### What you are asked to do
Filter the data below for the string "қадимдан" and copy each matching line.

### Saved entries

※

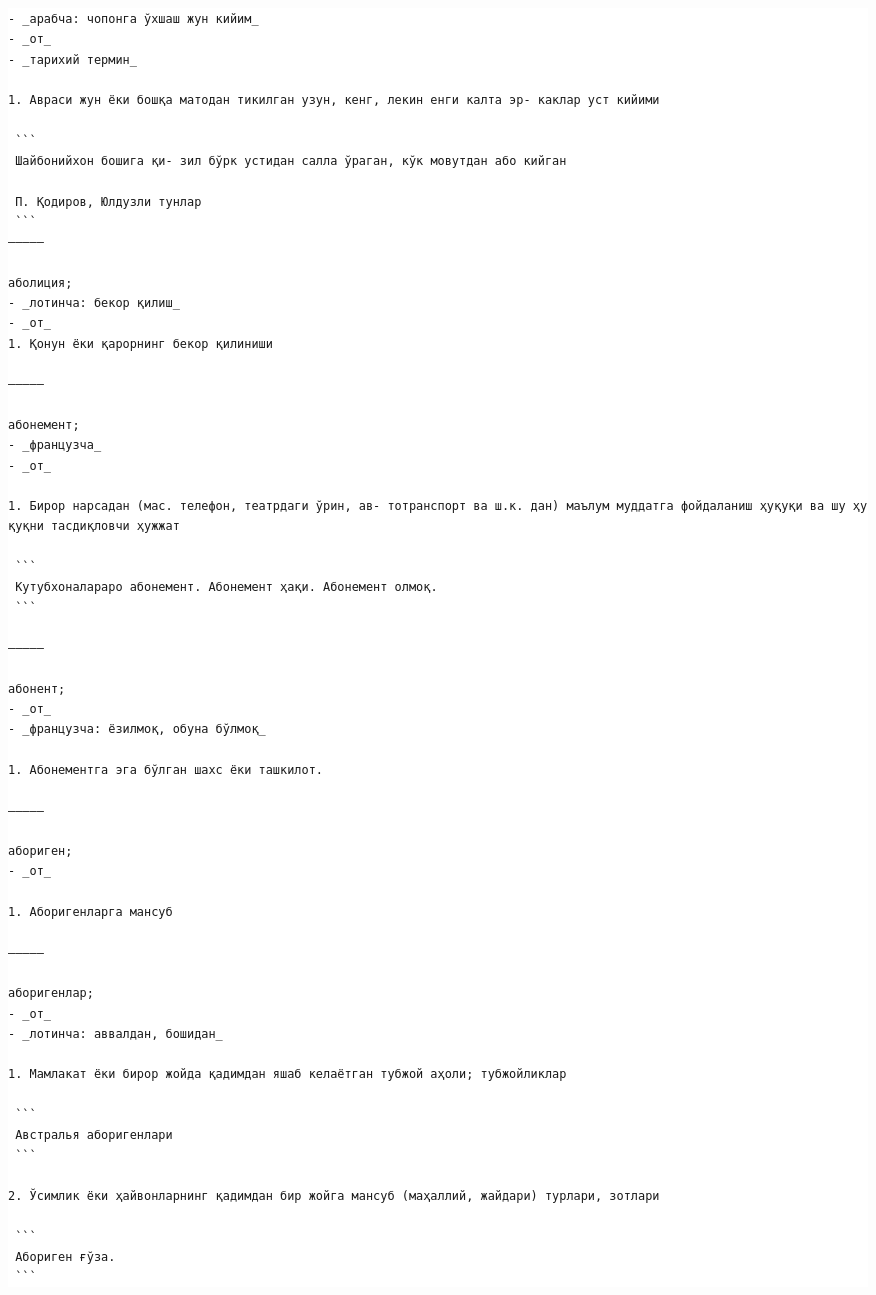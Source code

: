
   ```
- _арабча: чопонга ўхшаш жун кийим_
- _от_
- _тарихий термин_

1. Авраси жун ёки бошқа матодан тикилган узун, кенг, лекин енги калта эр- каклар уст кийими

    ```
    Шайбонийхон бошига қи- зил бўрк устидан салла ўраган, кўк мовутдан або кийган

    П. Қодиров, Юлдузли тунлар
    ```
–––––

аболиция;
- _лотинча: бекор қилиш_
- _от_
1. Қонун ёки қарорнинг бекор қилиниши

–––––

абонемент;
- _французча_
- _от_

1. Бирор нарсадан (мас. телефон, театрдаги ўрин, ав- тотранспорт ва ш.к. дан) маълум муддатга фойдаланиш ҳуқуқи ва шу ҳуқуқни тасдиқловчи ҳужжат

    ```
    Кутубхоналараро абонемент. Абонемент ҳақи. Абонемент олмоқ.
    ```

–––––

абонент;
- _от_
- _французча: ёзилмоқ, обуна бўлмоқ_

1. Абонементга эга бўлган шахс ёки ташкилот.

–––––

абориген;
- _от_

1. Аборигенларга мансуб

–––––

аборигенлар;
- _от_
- _лотинча: аввалдан, бошидан_

1. Мамлакат ёки бирор жойда қадимдан яшаб келаётган тубжой аҳоли; тубжойликлар

    ```
    Австралья аборигенлари
    ```

2. Ўсимлик ёки ҳайвонларнинг қадимдан бир жойга мансуб (маҳаллий, жайдари) турлари, зотлари

    ```
    Абориген ғўза.
    ```
   ```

※

### Answer section
1. Мамлакат ёки бирор жойда қадимдан яшаб келаётган тубжой аҳоли; тубжойликлар
2. Ўсимлик ёки ҳайвонларнинг қадимдан бир жойга мансуб (маҳаллий, жайдари) турлари, зотлари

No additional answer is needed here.